There’s one thing almost everybody can agree on: last night’s debate was a bloodbath, with Obama on the losing end of it. But re-watching some of the clips this morning, it’s hard to put a finger on exactly what was so unusually great about Romney’s performance and what was so unusually awful about Obama’s.
The successes and failures are more easily spotted in the contrasts. Romney was more engaged, more enthusiastic, more lucid, more relaxed, and more cheerful than Obama. He looked like he actually enjoyed being there. Obama, in comparison, came off as more detached, rustier on the facts, and slower on his feet.
But what about when you isolate their performances? Was there really a major difference between their individual debates and how they’ve acted on the campaign trail, during press events, and during interviews for the last several months?
For the most part, I’d say there wasn’t.
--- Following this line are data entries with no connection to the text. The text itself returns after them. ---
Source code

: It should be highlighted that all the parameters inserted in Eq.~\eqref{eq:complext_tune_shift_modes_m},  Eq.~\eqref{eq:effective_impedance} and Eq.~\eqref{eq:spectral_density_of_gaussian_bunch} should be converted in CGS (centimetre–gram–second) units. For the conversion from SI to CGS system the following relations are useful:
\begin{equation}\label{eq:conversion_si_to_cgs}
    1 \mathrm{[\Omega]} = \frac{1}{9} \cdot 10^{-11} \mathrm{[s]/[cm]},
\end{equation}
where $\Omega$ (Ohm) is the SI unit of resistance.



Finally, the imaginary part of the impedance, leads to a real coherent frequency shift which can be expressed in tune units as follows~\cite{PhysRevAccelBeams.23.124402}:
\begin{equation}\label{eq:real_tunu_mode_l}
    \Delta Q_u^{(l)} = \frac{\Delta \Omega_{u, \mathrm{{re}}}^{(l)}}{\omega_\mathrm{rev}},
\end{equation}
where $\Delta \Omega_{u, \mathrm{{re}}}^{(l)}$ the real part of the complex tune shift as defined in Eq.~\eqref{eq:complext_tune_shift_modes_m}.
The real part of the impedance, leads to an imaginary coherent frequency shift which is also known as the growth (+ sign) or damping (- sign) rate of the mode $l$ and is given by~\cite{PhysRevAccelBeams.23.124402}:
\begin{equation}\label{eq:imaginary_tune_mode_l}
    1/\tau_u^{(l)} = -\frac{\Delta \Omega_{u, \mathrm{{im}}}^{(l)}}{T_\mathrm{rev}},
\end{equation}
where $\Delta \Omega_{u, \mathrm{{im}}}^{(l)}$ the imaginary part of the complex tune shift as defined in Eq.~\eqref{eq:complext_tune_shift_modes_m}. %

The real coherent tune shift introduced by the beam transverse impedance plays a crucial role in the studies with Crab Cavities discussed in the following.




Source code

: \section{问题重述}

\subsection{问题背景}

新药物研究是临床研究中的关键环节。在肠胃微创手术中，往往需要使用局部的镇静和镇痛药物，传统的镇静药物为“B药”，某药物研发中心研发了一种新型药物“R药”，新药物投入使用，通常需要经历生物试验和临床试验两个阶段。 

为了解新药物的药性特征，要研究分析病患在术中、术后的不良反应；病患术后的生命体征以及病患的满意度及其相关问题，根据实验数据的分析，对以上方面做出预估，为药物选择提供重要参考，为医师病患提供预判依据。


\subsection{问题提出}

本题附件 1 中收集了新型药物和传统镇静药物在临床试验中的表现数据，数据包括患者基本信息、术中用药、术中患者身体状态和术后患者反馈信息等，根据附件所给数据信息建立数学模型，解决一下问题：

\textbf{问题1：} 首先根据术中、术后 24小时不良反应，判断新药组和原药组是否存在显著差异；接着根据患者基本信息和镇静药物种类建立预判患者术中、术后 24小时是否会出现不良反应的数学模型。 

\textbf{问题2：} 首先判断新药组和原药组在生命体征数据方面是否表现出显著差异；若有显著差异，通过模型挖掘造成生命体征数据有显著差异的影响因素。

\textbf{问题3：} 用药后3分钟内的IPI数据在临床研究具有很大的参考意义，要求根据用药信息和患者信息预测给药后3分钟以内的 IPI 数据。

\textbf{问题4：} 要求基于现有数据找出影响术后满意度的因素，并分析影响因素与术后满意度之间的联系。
Sure, Obama’s less articulate when he’s off his teleprompter, but it’s not as if we haven’t seen him speaking off-the-cuff before at press conferences and interviews. And Romney definitely seemed to have some extra fire in him last night, but nothing that would have garnered much notice had he been stumping on the campaign trail instead.
The biggest difference was that we were seeing both of them in the same place, discussing the same issues, with no media meddling or filtration (save for the timid interruptions of a very outgunned Jim Lehrer). We were not seeing 30-second soundbites hand-picked for us by Obama’s journalism cheering squad, or teleprompter-assisted speeches, or dueling press conferences where Romney is grilled but Obama is treated with kid gloves. Up until now, the mainstream press has allowed this president to sit in a bubble, largely unchallenged. Their narrative is that he’s likable, he’s smooth, he’s amazingly cerebral. As for Romney, he’s been branded as stilted, out-of-touch, and phony. Amazing how that conventional wisdom collapses when you peel away the selective lenses and the outside chatter, leaving two men alone on a stage, armed with just their own words.